Sticks and Stones

Sticks and stones will break your bones but words will never hurt you.
“Words hurt Mom.”
Cuts and bruises will heal but hurtful words are a whole lot harder to heal, if not impossible.
Somebody hurt my daughter today.  No, they didn’t get into a fight with her.  They didn’t hit her with a stick or throw a stone at her.  They didn’t cut her with a knife and they didn’t shoot her.  They made fun of her.
My daughter is a lot like me.  She has a lot of energy and always seems to be happy.  She could probably be called goofy but I like to call it passion.  She is sweet and kind, to everybody.  She’s not perfect.  No one is perfect.  But she is a joy to be around, for everyone.
But some boy said something to her that I don’t want to repeat here.  And everyone in her classroom, except her friends, laughed.  They got a good laugh out of it.  I’m glad.  Because she cried for the rest of the day.  She shut down.  She did not participate in the day.  And she cried.
The school has a new buzzword that they like to use for this:  bullying.  They have a zero bullying policy.  But did they do anything to the kid?  No.  They didn’t hear it.
I am the type of mother who wants to beat the pulp out of this kid.  But I have always believed that my kids have to take up for themselves, that if their Mom came in and fought their battles for them that they would never learn how to stand up for themselves.  So I prefer to encourage my kids and make suggestions on how to handle something like that.
“Why don’t you tell him that he might be right but you can change and he’s ugly and you can’t fix ugly.”
“It doesn’t work Mom.”
“Sticks and stones will break your bones but words will never hurt you.”
“Words hurt Mom.”
I know they do.  I can remember back to when I was in middle school.  I had classmates who hurt my feelings.  I had classmates that “bullied” me.  I repeated the sticks & stones mantra to myself over and over again.  Forty years later I still remember what they said to me.  Forty years later I wish that I had had a great comeback all those years ago.

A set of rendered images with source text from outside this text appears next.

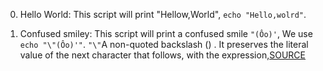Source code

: 0. Hello World: 
This script will print "Hellow,World", `echo "Hello,wolrd"`.

1. Confused smiley:
This script will print a confused smile `"(Ôo)'`, We use `echo "\"(Ôo)'"`.
`"\"`A non-quoted backslash (\) . It preserves the literal value of the next character that follows,
 with the expression,[SOURCE](https://superuser.com/questions/1249828/why-does-echo-e-some-text-show-only-one-backslash)
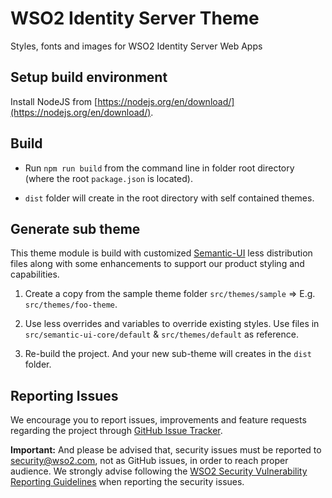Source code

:# WSO2 Identity Server Theme

Styles, fonts and images for WSO2 Identity Server Web Apps

## Setup build environment

Install NodeJS from [https://nodejs.org/en/download/](https://nodejs.org/en/download/).

## Build

- Run `npm run build` from the command line in folder root directory (where the root `package.json` is located).

- `dist` folder will create in the root directory with self contained themes.

## Generate sub theme

This theme module is build with customized [Semantic-UI](https://semantic-ui.com/) less distribution files along with some enhancements to support our product styling and capabilities.

1. Create a copy from the sample theme folder `src/themes/sample` => E.g. `src/themes/foo-theme`.

2. Use less overrides and variables to override existing styles. Use files in `src/semantic-ui-core/default` & `src/themes/default` as reference.

3. Re-build the project. And your new sub-theme will creates in the `dist` folder.

## Reporting Issues

We encourage you to report issues, improvements and feature requests regarding the project through [GitHub Issue Tracker](https://github.com/wso2/identity-apps/issues).

**Important:** And please be advised that, security issues must be reported to [security@wso2.com](mailto:security@wso2.com), not as GitHub issues, in order to reach proper audience. We strongly advise following the [WSO2 Security Vulnerability Reporting Guidelines](https://docs.wso2.com/display/Security/WSO2+Security+Vulnerability+Reporting+Guidelines) when reporting the security issues.
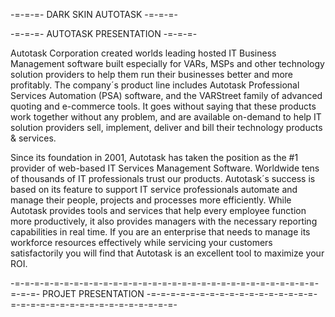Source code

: -=-=-=- DARK SKIN AUTOTASK -=-=-=- 

-=-=-=- AUTOTASK PRESENTATION -=-=-=- 

Autotask Corporation created worlds leading hosted IT Business Management software built especially for VARs, MSPs and other technology solution providers to help them run their businesses better and more profitably. The company´s product line includes Autotask Professional Services Automation (PSA) software, and the VARStreet family of advanced quoting and e-commerce tools.  It goes without saying that these products work together without any problem, and are available on-demand to help IT solution providers sell, implement, deliver and bill their technology products & services.

Since its foundation in 2001, Autotask has taken the position as the #1 provider of web-based IT Services Management Software. Worldwide tens of thousands of IT professionals trust our products.  Autotask´s success is based on its feature to support IT service professionals automate and manage their people, projects and processes more efficiently. While Autotask provides tools and services that help every employee function more productively, it also provides managers with the necessary  reporting capabilities in real time. If you are an enterprise that needs to manage its workforce resources effectively while servicing your customers satisfactorily you will find that Autotask is an excellent tool to maximize your ROI.

-=-=-=-=-=-=-=-=-=-=-=-=-=-=-=-=-=-=-=-=-=-=-=-=-=-=-=-=-=-=-=-=-=-=-
PROJET PRESENTATION
-=-=-=-=-=-=-=-=-=-=-=-=-=-=-=-=-=-=-=-=-=-=-=-=-=-=-=-=-=-=-=-=-=-=-

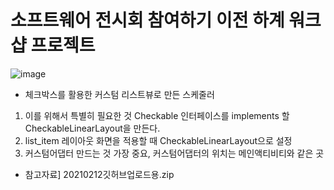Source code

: # 소프트웨어 전시회 참여하기 이전 하계 워크샵 프로젝트
![image](https://user-images.githubusercontent.com/80818761/129051638-14b08c6a-1621-4ac1-acb7-ec2fdfd5f2bf.png)
- 체크박스를 활용한 커스텀 리스트뷰로 만든 스케줄러
1) 이를 위해서 특별히 필요한 것 Checkable 인터페이스를 implements 할 CheckableLinearLayout을 만든다.
2) list_item 레이아웃 화면을 적용할 때 CheckableLinearLayout으로 설정
3) 커스텀어댑터 만드는 것 가장 중요, 커스텀어댑터의 위치는 메인액티비티와 같은 곳 
- 참고자료] 20210212깃허브업로드용.zip
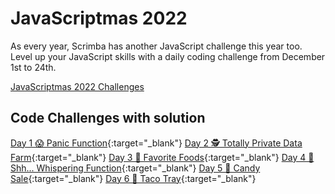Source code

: # JavaScriptmas 2022

As every year, Scrimba has another JavaScript challenge this year too.
Level up your JavaScript skills with a daily coding challenge from December 1st to 24th.

[JavaScriptmas 2022 Challenges](https://scrimba.com/learn/javascriptmas)

## Code Challenges with solution

[Day 1 😱 Panic Function](https://scrimba.com/scrim/codb24dc8882b511c068c8941){:target="\_blank"}
[Day 2 🕵️ Totally Private Data Farm](https://scrimba.com/scrim/coa85416bb515b5afdef04e43){:target="\_blank"}
[Day 3 🥐 Favorite Foods](https://scrimba.com/scrim/co5354df1980d7e0bb52fb9e0){:target="\_blank"}
[Day 4 🤫 Shh... Whispering Function](https://scrimba.com/scrim/co6fe4333bd44f68b570debb1){:target="\_blank"}
[Day 5 🍭 Candy Sale](https://scrimba.com/scrim/co72e49a8bbed04309b53c3c9){:target="\_blank"}
[Day 6 🌮 Taco Tray](https://scrimba.com/scrim/coa1d4fcd95bad583b4269c5c){:target="\_blank"}
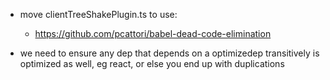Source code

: - move clientTreeShakePlugin.ts to use:
  - https://github.com/pcattori/babel-dead-code-elimination

- we need to ensure any dep that depends on a optimizedep transitively is optimized as well, eg react, or else you end up with duplications

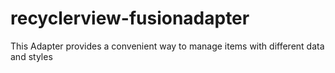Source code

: # recyclerview-fusionadapter

This Adapter provides a convenient way to manage items with different data and styles
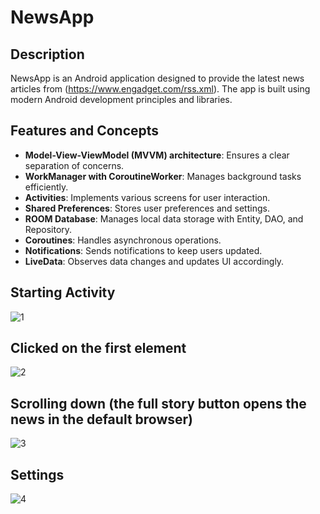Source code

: # NewsApp

## Description
NewsApp is an Android application designed to provide the latest news articles from (https://www.engadget.com/rss.xml). The app is built using modern Android development principles and libraries.

## Features and Concepts
- **Model-View-ViewModel (MVVM) architecture**: Ensures a clear separation of concerns.
- **WorkManager with CoroutineWorker**: Manages background tasks efficiently.
- **Activities**: Implements various screens for user interaction.
- **Shared Preferences**: Stores user preferences and settings.
- **ROOM Database**: Manages local data storage with Entity, DAO, and Repository.
- **Coroutines**: Handles asynchronous operations.
- **Notifications**: Sends notifications to keep users updated.
- **LiveData**: Observes data changes and updates UI accordingly.

## Starting Activity
![1](https://github.com/user-attachments/assets/516e97d8-e4b3-432d-9092-61fa512f2d0a)

## Clicked on the first element
![2](https://github.com/user-attachments/assets/4f7b2395-b72c-43d5-85fb-84d9d27cc329)

## Scrolling down (the full story button opens the news in the default browser)
![3](https://github.com/user-attachments/assets/541edd95-27d1-44c0-84c9-bad5811072c8)

## Settings 
![4](https://github.com/user-attachments/assets/189e075f-c4f3-443a-8442-1b16e54968f2)



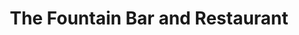 ---
title: "The Fountain Bar and Restaurant"
address: "The Fountain Bar and Restaurant, 16-20 Fountain Street, Belfast, Co. Antrim, BT1 5EA"
tel: "+44 (0)28 9032 4769"
county: "Antrim"
category: "Pubs"
type: "Content"
lat: "54.59572982788086"
lng: "-5.936308860778809"
---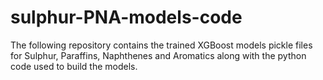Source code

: # sulphur-PNA-models-code
The following repository contains the trained XGBoost models pickle files for Sulphur, Paraffins, Naphthenes and Aromatics along with the python code used to build the models. 

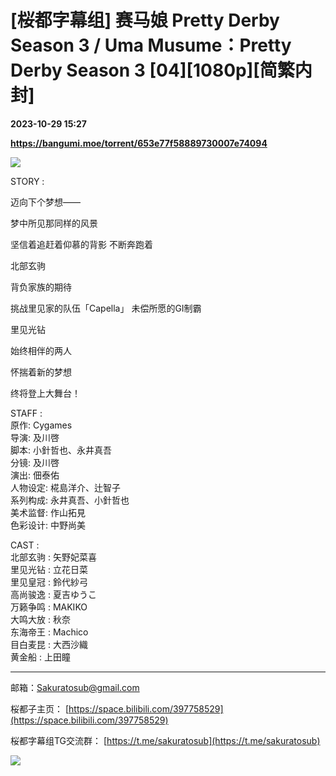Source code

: # [桜都字幕组] 赛马娘 Pretty Derby Season 3 / Uma Musume：Pretty Derby Season 3 [04][1080p][简繁内封]

**2023-10-29 15:27**

**https://bangumi.moe/torrent/653e77f58889730007e74094**

![](https://pic.shkong.com/images/8318071bb8faff1f376e41df12cc9735.jpeg)

  
  
STORY :

迈向下个梦想——

梦中所见那同样的风景

坚信着追赶着仰慕的背影 不断奔跑着

北部玄驹

背负家族的期待

挑战里见家的队伍「Capella」 未偿所愿的GI制霸

里见光钻

始终相伴的两人

怀揣着新的梦想

终将登上大舞台！

  
  
STAFF :  
原作: Cygames  
导演: 及川啓  
脚本: 小針哲也、永井真吾  
分镜: 及川啓  
演出: 佃泰佑  
人物设定: 椛島洋介、辻智子  
系列构成: 永井真吾、小針哲也  
美术监督: 作山拓見  
色彩设计: 中野尚美

  
  
CAST :  
北部玄驹 : 矢野妃菜喜  
里见光钻 : 立花日菜  
里见皇冠 : 鈴代紗弓  
高尚骏逸 : 夏吉ゆうこ  
万籁争鸣 : MAKIKO  
大鸣大放 : 秋奈  
东海帝王 : Machico  
目白麦昆 : 大西沙織  
黄金船 : 上田瞳  

* * *

邮箱：Sakuratosub@gmail.com  

桜都子主页： [https://space.bilibili.com/397758529](https://space.bilibili.com/397758529)

桜都字幕组TG交流群： [https://t.me/sakuratosub](https://t.me/sakuratosub)

[![](https://s2.loli.net/2022/09/24/KVZlhjNdUEYpuaJ.webp)](https://sm.ms/image/KVZlhjNdUEYpuaJ)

I do believe that we have to help our kids develop thick skins.  I do think we need to bust those who “bully” us and our kids.  But I also think that we need to quit giving this lip service and actually do something about it.  I don’t know what.  I’m a mother, not a psychologist.  But I do know that if it’s not stopped that a lot of kids are going to grow up to be insecure, with a beat up confidence, and shutdown.  They shutdown because they don’t want to be noticed.  If they’re not noticed then no one will hurt them.
I’m lucky in that my kids have security, confidence and passion to spare.  But each time this happens they lose a little bit more.  What about the kids who don’t have any to spare?  What happens to those kids?  Because their pain is real.  And their pain can last their entire life.
So sticks and stones will break your bones but words will always hurt you.